Material provided
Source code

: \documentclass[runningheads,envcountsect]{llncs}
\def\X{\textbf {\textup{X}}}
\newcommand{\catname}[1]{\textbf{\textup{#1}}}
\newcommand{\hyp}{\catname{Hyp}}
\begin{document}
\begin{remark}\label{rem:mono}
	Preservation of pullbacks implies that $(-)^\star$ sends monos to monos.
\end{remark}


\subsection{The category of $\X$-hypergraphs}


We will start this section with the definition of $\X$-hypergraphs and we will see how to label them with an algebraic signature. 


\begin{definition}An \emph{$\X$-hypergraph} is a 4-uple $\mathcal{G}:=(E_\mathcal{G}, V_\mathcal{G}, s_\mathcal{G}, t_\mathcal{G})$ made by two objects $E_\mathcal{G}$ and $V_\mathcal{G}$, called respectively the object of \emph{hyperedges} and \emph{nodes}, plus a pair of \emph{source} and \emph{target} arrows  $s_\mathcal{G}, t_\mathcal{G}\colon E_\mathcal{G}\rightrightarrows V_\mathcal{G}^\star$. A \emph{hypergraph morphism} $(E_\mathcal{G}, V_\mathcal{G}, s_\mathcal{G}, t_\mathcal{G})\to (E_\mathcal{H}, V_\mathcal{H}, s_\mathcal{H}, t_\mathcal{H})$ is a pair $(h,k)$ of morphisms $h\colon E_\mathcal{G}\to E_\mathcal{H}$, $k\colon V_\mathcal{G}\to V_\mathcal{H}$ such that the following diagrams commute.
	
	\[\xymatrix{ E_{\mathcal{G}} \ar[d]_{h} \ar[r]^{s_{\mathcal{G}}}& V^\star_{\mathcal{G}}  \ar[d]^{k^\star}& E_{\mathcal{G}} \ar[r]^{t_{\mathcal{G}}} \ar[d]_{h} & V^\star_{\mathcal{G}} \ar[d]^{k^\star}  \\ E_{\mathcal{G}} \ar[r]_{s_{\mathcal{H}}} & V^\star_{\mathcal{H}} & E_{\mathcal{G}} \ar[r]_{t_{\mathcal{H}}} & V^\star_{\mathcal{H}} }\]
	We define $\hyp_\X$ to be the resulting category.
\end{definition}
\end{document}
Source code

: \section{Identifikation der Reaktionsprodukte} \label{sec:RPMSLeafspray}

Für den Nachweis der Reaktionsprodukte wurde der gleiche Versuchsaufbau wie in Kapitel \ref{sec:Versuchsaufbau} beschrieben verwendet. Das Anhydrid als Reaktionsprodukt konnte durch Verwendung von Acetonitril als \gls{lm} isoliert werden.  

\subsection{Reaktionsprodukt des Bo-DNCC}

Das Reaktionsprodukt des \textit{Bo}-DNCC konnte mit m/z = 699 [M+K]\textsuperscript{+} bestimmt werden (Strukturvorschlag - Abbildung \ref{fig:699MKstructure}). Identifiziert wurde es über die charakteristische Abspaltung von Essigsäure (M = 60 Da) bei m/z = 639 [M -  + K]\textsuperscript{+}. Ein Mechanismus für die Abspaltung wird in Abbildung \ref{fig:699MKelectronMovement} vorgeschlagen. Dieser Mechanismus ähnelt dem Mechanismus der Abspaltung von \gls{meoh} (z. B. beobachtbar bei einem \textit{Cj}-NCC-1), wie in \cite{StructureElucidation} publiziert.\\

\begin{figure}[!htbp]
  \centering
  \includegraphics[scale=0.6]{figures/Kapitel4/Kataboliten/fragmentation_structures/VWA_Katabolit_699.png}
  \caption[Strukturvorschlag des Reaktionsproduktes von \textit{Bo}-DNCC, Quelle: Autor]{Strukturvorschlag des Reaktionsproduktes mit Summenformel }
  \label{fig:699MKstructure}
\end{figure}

Problem requirements
Write out the whole listing exactly.

Exercise answer
Source code

: \documentclass[runningheads,envcountsect]{llncs}
\def\X{\textbf {\textup{X}}}
\newcommand{\catname}[1]{\textbf{\textup{#1}}}
\newcommand{\hyp}{\catname{Hyp}}
\begin{document}
\begin{remark}\label{rem:mono}
	Preservation of pullbacks implies that $(-)^\star$ sends monos to monos.
\end{remark}


\subsection{The category of $\X$-hypergraphs}


We will start this section with the definition of $\X$-hypergraphs and we will see how to label them with an algebraic signature. 


\begin{definition}An \emph{$\X$-hypergraph} is a 4-uple $\mathcal{G}:=(E_\mathcal{G}, V_\mathcal{G}, s_\mathcal{G}, t_\mathcal{G})$ made by two objects $E_\mathcal{G}$ and $V_\mathcal{G}$, called respectively the object of \emph{hyperedges} and \emph{nodes}, plus a pair of \emph{source} and \emph{target} arrows  $s_\mathcal{G}, t_\mathcal{G}\colon E_\mathcal{G}\rightrightarrows V_\mathcal{G}^\star$. A \emph{hypergraph morphism} $(E_\mathcal{G}, V_\mathcal{G}, s_\mathcal{G}, t_\mathcal{G})\to (E_\mathcal{H}, V_\mathcal{H}, s_\mathcal{H}, t_\mathcal{H})$ is a pair $(h,k)$ of morphisms $h\colon E_\mathcal{G}\to E_\mathcal{H}$, $k\colon V_\mathcal{G}\to V_\mathcal{H}$ such that the following diagrams commute.
	
	\[\xymatrix{ E_{\mathcal{G}} \ar[d]_{h} \ar[r]^{s_{\mathcal{G}}}& V^\star_{\mathcal{G}}  \ar[d]^{k^\star}& E_{\mathcal{G}} \ar[r]^{t_{\mathcal{G}}} \ar[d]_{h} & V^\star_{\mathcal{G}} \ar[d]^{k^\star}  \\ E_{\mathcal{G}} \ar[r]_{s_{\mathcal{H}}} & V^\star_{\mathcal{H}} & E_{\mathcal{G}} \ar[r]_{t_{\mathcal{H}}} & V^\star_{\mathcal{H}} }\]
	We define $\hyp_\X$ to be the resulting category.
\end{definition}
\end{document}
Source code

: \section{Identifikation der Reaktionsprodukte} \label{sec:RPMSLeafspray}

Für den Nachweis der Reaktionsprodukte wurde der gleiche Versuchsaufbau wie in Kapitel \ref{sec:Versuchsaufbau} beschrieben verwendet. Das Anhydrid als Reaktionsprodukt konnte durch Verwendung von Acetonitril als \gls{lm} isoliert werden.  

\subsection{Reaktionsprodukt des Bo-DNCC}

Das Reaktionsprodukt des \textit{Bo}-DNCC konnte mit m/z = 699 [M+K]\textsuperscript{+} bestimmt werden (Strukturvorschlag - Abbildung \ref{fig:699MKstructure}). Identifiziert wurde es über die charakteristische Abspaltung von Essigsäure (M = 60 Da) bei m/z = 639 [M -  + K]\textsuperscript{+}. Ein Mechanismus für die Abspaltung wird in Abbildung \ref{fig:699MKelectronMovement} vorgeschlagen. Dieser Mechanismus ähnelt dem Mechanismus der Abspaltung von \gls{meoh} (z. B. beobachtbar bei einem \textit{Cj}-NCC-1), wie in \cite{StructureElucidation} publiziert.\\

\begin{figure}[!htbp]
  \centering
  \includegraphics[scale=0.6]{figures/Kapitel4/Kataboliten/fragmentation_structures/VWA_Katabolit_699.png}
  \caption[Strukturvorschlag des Reaktionsproduktes von \textit{Bo}-DNCC, Quelle: Autor]{Strukturvorschlag des Reaktionsproduktes mit Summenformel }
  \label{fig:699MKstructure}
\end{figure}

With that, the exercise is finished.